AF_Cache: Efficient Pipeline for Running AlphaFold for High-Throughput Protein-Protein Interaction Prediction
Pith reviewed 2026-06-28 03:19 UTC · model grok-4.3
The pith
AF_Cache pipeline reduces AlphaFold2 runtime for protein pairs by half and MSA generation by up to 13 times via caching and bucketing.
A machine-rendered reading of the paper's core claim, the machinery that carries it, and where it could break.
Core claim
AF_Cache is a high-throughput pipeline that integrates GPU-accelerated MSA generation with MMseqs2, feature caching to eliminate redundant alignment computations, and sequence length bucketing to minimise repeated JAX compilations, yielding a ~2-fold reduction in AlphaFold2 inference time and up to a 13-fold speedup of MSA generation on 5,050 human mitochondrial protein pairs.
What carries the argument
Feature caching combined with sequence length bucketing inside a Nextflow workflow that calls MMseqs2 for MSA.
If this is right
- Large-scale screening of thousands of protein pairs becomes practical on modest hardware.
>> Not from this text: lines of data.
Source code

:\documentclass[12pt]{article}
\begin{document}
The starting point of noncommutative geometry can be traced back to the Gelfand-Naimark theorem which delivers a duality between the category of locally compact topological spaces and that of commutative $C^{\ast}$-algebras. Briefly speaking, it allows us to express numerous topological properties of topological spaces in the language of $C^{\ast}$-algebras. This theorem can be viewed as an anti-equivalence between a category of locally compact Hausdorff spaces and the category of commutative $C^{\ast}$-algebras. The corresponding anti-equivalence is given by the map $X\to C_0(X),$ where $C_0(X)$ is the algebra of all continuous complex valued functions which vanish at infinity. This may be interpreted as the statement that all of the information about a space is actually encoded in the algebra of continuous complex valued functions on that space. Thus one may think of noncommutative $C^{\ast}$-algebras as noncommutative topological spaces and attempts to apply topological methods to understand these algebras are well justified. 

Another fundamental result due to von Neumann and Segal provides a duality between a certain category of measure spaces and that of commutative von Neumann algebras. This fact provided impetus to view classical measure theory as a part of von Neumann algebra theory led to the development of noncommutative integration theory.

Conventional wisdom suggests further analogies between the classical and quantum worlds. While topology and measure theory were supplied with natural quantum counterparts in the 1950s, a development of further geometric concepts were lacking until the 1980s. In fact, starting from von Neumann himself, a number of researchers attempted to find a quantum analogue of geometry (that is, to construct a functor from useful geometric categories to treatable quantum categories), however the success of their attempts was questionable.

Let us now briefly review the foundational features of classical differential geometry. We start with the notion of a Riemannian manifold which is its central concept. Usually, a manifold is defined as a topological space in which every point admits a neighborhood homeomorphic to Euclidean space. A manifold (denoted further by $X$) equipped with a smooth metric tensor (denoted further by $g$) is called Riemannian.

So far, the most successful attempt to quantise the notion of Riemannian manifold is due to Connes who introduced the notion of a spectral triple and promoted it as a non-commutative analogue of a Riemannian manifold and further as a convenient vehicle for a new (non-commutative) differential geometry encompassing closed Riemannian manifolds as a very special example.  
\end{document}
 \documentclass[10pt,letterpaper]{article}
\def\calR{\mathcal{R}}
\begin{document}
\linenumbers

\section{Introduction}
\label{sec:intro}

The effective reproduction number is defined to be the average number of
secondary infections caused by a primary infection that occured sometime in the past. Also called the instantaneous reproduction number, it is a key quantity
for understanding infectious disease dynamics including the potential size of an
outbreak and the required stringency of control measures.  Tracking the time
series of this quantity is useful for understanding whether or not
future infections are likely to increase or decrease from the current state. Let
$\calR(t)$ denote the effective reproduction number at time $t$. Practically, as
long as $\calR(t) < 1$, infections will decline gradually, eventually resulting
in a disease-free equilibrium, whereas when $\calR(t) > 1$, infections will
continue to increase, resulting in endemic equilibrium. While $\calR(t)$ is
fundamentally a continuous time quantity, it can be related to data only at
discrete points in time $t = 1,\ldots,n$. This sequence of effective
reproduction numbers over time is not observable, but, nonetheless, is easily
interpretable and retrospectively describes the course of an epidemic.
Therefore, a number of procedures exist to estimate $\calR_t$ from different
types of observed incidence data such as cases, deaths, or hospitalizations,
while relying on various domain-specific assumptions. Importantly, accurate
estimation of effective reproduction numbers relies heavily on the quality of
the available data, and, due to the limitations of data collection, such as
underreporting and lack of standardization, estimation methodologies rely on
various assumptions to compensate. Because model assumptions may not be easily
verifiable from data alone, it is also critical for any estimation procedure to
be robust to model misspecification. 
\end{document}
- The same caching and bucketing steps apply to both AlphaFold2 and AlphaFold3 workflows.
- Researchers gain a reusable Nextflow template for deploying structure-based PPI prediction at scale.
- Redundant MSA generation across overlapping pairs is avoided without altering the final models.
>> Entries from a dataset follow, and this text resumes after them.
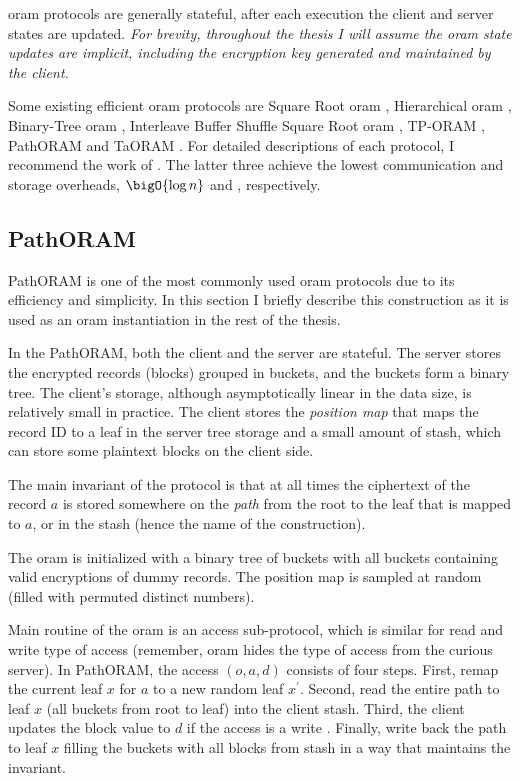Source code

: 		\acrshort{oram} protocols are generally stateful, after each execution the client and server states are updated.
		\emph{For brevity, throughout the thesis I will assume the \acrshort{oram} state updates are implicit, including the encryption key generated and maintained by the client.}

		Some existing efficient \acrshort{oram} protocols are Square Root \acrshort{oram} \cite{oram-theory}, Hierarchical \acrshort{oram} \cite{oram-original}, Binary-Tree \acrshort{oram} \cite{binary-tree-oram}, Interleave Buffer Shuffle Square Root \acrshort{oram} \cite{shortest-path-oram}, TP-ORAM \cite{tp-oram}, PathORAM \cite{path-oram} and TaORAM \cite{taostore}.
		For detailed descriptions of each protocol, I recommend the work of \textcite{oram-survey-feifei}.
		The latter three  achieve the lowest communication and storage overheads, $\bigO{\log \dataSize}$ and \bigO{\dataSize}, respectively.

		\subsection{PathORAM}

			PathORAM \cite{path-oram} is one of the most commonly used \acrshort{oram} protocols due to its efficiency and simplicity.
			In this section I briefly describe this construction as it is used as an \acrshort{oram} instantiation in the rest of the thesis.

			In the PathORAM, both the client \client{} and the server \server{} are stateful.
			The server stores the encrypted records (blocks) grouped in buckets, and the buckets form a binary tree.
			The client's storage, although asymptotically linear in the data size, is relatively small in practice.
			The client stores the \emph{position map} that maps the record ID to a leaf in the server tree storage and a small amount of stash, which can store some plaintext blocks on the client side.

			The main invariant of the protocol is that at all times the ciphertext of the record $a$ is stored somewhere on the \emph{path} from the root to the leaf that is mapped to $a$, or in the stash (hence the name of the construction).

			The \acrshort{oram} is initialized with a binary tree of buckets with all buckets containing valid encryptions of dummy records.
			The position map is sampled at random (filled with permuted distinct numbers).

			Main routine of the \acrshort{oram} is an access sub-protocol, which is similar for read \oramRead{} and write \oramWrite{} type of access (remember, \acrshort{oram} hides the type of access from the curious server).
			In PathORAM, the access $(o, a, d)$ consists of four steps.
			First, remap the current leaf $x$ for $a$ to a new random leaf $x^\prime$.
			Second, read the entire path to leaf $x$ (all buckets from root to leaf) into the client stash.
			Third, the client updates the block value to $d$ if the access is a write \oramWrite{}.
			Finally, write back the path to leaf $x$ filling the buckets with all blocks from stash in a way that maintains the invariant.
Where Pith is reading between the lines
- The same caching pattern could reduce cost in other alignment-heavy bioinformatics pipelines.
- If accuracy holds, the approach would support proteome-wide interaction maps that are currently too expensive.
- Speed gains may allow tighter integration with downstream tools such as docking or dynamics simulations.
Load-bearing premise
Caching alignments and bucketing sequences by length leave the AlphaFold interaction scores and structures unchanged.
What would settle it
Direct comparison of interaction scores or predicted structures between standard AlphaFold runs and AF_Cache runs on the same 5,050 mitochondrial pairs that reveals any consistent difference.
Figures
read the original abstract
Motivation: Accurate prediction of protein-protein interactions is essential for understanding biological processes, and recent advances such as AlphaFold2 and AlphaFold3 have enabled structure-based interaction prediction at unprecedented accuracy. However, the high computational cost of these methods, driven primarily by CPU-based repeated multiple sequence alignment (MSA) generation and, for AlphaFold2, repeated model recompilations, limits their applicability in large-scale, high-throughput settings. This creates a need for efficient pipelines that retain predictive performance while substantially reducing runtime. Results: We present AF_Cache, a high-throughput Nextflow pipeline for accelerating protein-protein interaction prediction using AlphaFold2 and AlphaFold3. AF_Cache combines GPU-accelerated MSA generation with MMseqs2, feature caching to eliminate redundant alignment computations, and sequence length bucketing to minimise repeated JAX compilations. Benchmarking on a dataset of 5,050 human mitochondrial protein pairs demonstrates a $\sim$2-fold reduction in inference time for AlphaFold2 and up to a 13-fold speedup of the MSA generation. AF\_Cache enables efficient large-scale interaction screening and provides a practical framework for deploying AlphaFold-based methods in high-throughput applications. Availability and implementation: The code and Nextflow pipeline are available on GitHub here: https://github.com/clami66/AF_cache. The code for reproducing the results of the paper, the MSAs, and the predicted models can be found at Zenodo: https://zenodo.org/records/20478892
Editorial analysis
A structured set of objections, weighed in public.
Referee Report
Summary. The manuscript presents AF_Cache, a Nextflow pipeline for high-throughput protein-protein interaction prediction with AlphaFold2 and AlphaFold3. It combines GPU-accelerated MSA generation using MMseqs2, feature caching to eliminate redundant computations, and sequence length bucketing to reduce JAX recompilations. Benchmarking on 5,050 human mitochondrial protein pairs reports a ~2-fold reduction in AlphaFold2 inference time and up to 13-fold speedup in MSA generation, with the claim that predictive performance is retained. The pipeline, reproduction code, MSAs, and models are publicly available on GitHub and Zenodo.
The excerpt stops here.